Traditional retail is troubled, and Blackstone global head of real estate Jonathan Gray is adjusting his firm's strategy to adopt to the growing demand for e-commerce.

Across the global developed economies, online makes up between 4% and 18% of total sales, but "no matter where you are, at 4% in Italy or 18% in the U.K. online retail is still growing at 15-20% a year," the man in charge of the world's biggest real estate portfolio told participants of NYU's Schack Institute of Real Estate annual REIT symposium.

Blackstone bought nearly 600 U.S. shopping malls from Australian real estate firm Centro in 2011 for $9.4B, in what was one of the largest post-financial crisis deals at the time. The firm then sold many of those assets through a public offering in 2016.

In 2013, Blackstone paid $718M for a 29% stake in retail developer Edens. A year later, Blackstone put down nearly $2B for a 95% stake in 76 shopping centers from American Realty Capital Partners. And in 2015, Blackstone also swooped in for 49 U.S. shopping centers, paying RioCan $1.9B for its properties.

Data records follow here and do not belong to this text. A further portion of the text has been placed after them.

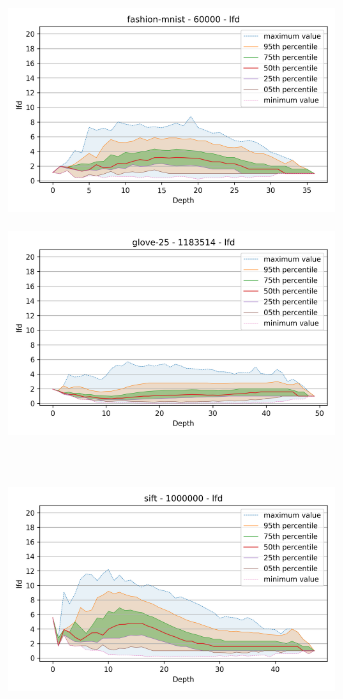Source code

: \begin{figure}
    \begin{subfigure}[b]{0.47\textwidth}
    \includegraphics[width=0.95\textwidth]{images/lfd_plots/fashion-mnist-60000-lfd.png}\\
    \label{fig:results:fashion-mnist-lfd}
    \end{subfigure}%
    \begin{subfigure}[b]{0.47\textwidth}
    \includegraphics[width=0.95\textwidth]{images/lfd_plots/glove-25-1183514-lfd.png}\\
    \label{fig:results:glove-25-lfd}
    \end{subfigure}
    \\
    \begin{subfigure}[b]{0.47\textwidth}
    \includegraphics[width=0.95\textwidth]{images/lfd_plots/sift-1000000-lfd.png}\\

\end{subfigure}
\end{figure}

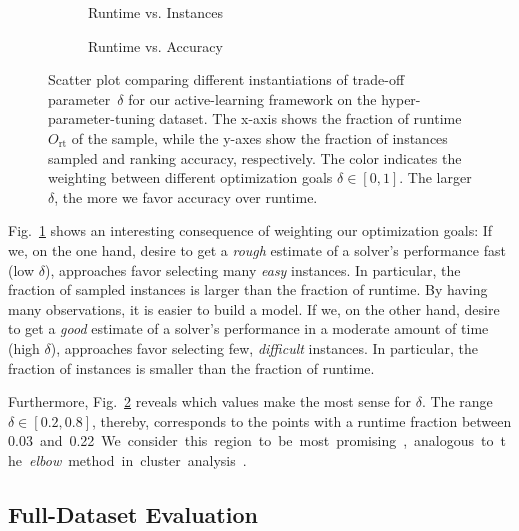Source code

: \documentclass[runningheads]{llncs}
\begin{document}
\begin{figure}[tb!]
  \centering
  \begin{subfigure}{0.4775\textwidth}
    \caption{Runtime vs. Instances}
    \label{fig:annitrainoptgoalruntime}
  \end{subfigure}
  \begin{subfigure}{0.5125\textwidth}
    \caption{Runtime vs. Accuracy}
    \label{fig:annitrainoptgoalacc}
  \end{subfigure}

  \caption{
    Scatter plot comparing different instantiations of trade-off parameter~$\delta$ for our active-learning framework on the hyper-parameter-tuning dataset.
    The x-axis shows the fraction of runtime $O_{\operatorname{rt}}$ of the sample, while the y-axes show the fraction of instances sampled and ranking accuracy, respectively.
    The color indicates the weighting between different optimization goals $\delta \in \left[0, 1\right]$.
    The larger $\delta$, the more we favor accuracy over runtime.
  }
  \label{fig:annitrainoptgoal}
\end{figure}

Fig.~\ref{fig:annitrainoptgoalruntime} shows an interesting consequence of weighting our optimization goals:
If we, on the one hand, desire to get a \emph{rough} estimate of a solver's performance fast (low $\delta$), approaches favor selecting many \emph{easy} instances.
In particular, the fraction of sampled instances is larger than the fraction of runtime.
By having many observations, it is easier to build a model.
If we, on the other hand, desire to get a \emph{good} estimate of a solver's performance in a moderate amount of time (high $\delta$), approaches favor selecting few, \emph{difficult} instances.
In particular, the fraction of instances is smaller than the fraction of runtime.

Furthermore, Fig.~\ref{fig:annitrainoptgoalacc} reveals which values make the most sense for $\delta$.
The range $\delta \in \left[0.2, 0.8\right]$, thereby, corresponds to the points with a runtime fraction between \SI{0.03} and \SI{0.22}.
We consider this region to be most promising, analogous to the \emph{elbow} method in cluster analysis~\cite{kodinariya2013review}.

\subsection{Full-Dataset Evaluation}
\end{document}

Blackstone plans to hold onto grocery-anchored shopping spaces, Gray said, because it is harder to dis-intermediate the low-cost delivery system of a grocery store, and selling food goods over the internet is tougher than other items.

Another retail asset Gray identified as a solid investment is infill retail. He saw the shops at Sky View Parc in the Queens neighborhood of Flushing, near New York City's third-busiest train station, as a prime opportunity. Blackstone bought the complex in 2015 for about $400M. 

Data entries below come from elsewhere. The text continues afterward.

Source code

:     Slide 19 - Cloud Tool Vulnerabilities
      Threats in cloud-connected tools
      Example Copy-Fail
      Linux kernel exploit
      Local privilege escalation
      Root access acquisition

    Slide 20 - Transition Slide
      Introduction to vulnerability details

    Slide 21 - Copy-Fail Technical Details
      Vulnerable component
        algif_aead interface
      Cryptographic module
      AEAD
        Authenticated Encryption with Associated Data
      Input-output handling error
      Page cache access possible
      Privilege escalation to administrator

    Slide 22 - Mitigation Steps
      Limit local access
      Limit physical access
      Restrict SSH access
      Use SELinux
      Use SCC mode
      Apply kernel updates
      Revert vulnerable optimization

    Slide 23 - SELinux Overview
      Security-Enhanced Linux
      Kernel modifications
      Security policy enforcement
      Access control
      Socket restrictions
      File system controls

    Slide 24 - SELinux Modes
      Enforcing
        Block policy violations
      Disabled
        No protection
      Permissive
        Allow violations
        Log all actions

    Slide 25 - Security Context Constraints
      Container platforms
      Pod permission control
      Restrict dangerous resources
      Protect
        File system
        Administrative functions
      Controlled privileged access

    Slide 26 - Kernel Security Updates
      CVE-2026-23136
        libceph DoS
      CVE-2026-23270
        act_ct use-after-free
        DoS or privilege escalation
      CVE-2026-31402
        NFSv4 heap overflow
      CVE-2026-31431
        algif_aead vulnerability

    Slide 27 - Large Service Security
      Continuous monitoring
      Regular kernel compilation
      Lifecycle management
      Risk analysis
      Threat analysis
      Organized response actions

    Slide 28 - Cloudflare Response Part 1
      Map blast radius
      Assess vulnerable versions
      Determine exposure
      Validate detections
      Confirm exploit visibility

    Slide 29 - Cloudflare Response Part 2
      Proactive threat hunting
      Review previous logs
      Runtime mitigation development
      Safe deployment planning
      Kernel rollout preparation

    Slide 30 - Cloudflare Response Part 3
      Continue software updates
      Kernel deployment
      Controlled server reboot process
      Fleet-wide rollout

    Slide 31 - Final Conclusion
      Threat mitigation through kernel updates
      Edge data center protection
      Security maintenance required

However, Gray believes that retail outlets selling books, consumer electronics and office supplies face tremendous pressure from e-commerce. For most mall companies in the U.S. a large percentage of the space is in the hands of department stores, many of which are going out of business. A lot of the malls around the U.S. are still mostly apparel-based, a trend Gray said will soon be a thing of the past.

"You have to expect the amount of capital you will have to deploy into shopping centers will be more, while the rate of growth will be slower," Gray said. "I would not say doom and gloom, but certain sectors of the retail space will have to be repriced."

To adapt to retail's move online, Blackstone is investing in warehouses and logistics centers.

"There is a growing demand for industrial space," Gray said. "Industrial nationally is 5% of the real estate sector, while office is 14%. New supply for industrial is not at the level of incremental demand."

Blackstone has invested in 330M SF of industrial space all over the world. Last year Blackstone paid $1.5B for a 12M SF portfolio of mostly West Coast warehouses. Most recently the firm made an $8.6B bid for Singapore-based Global Logistics Properties.

"It is hard not to be enthusiastic about logistics," Gray said.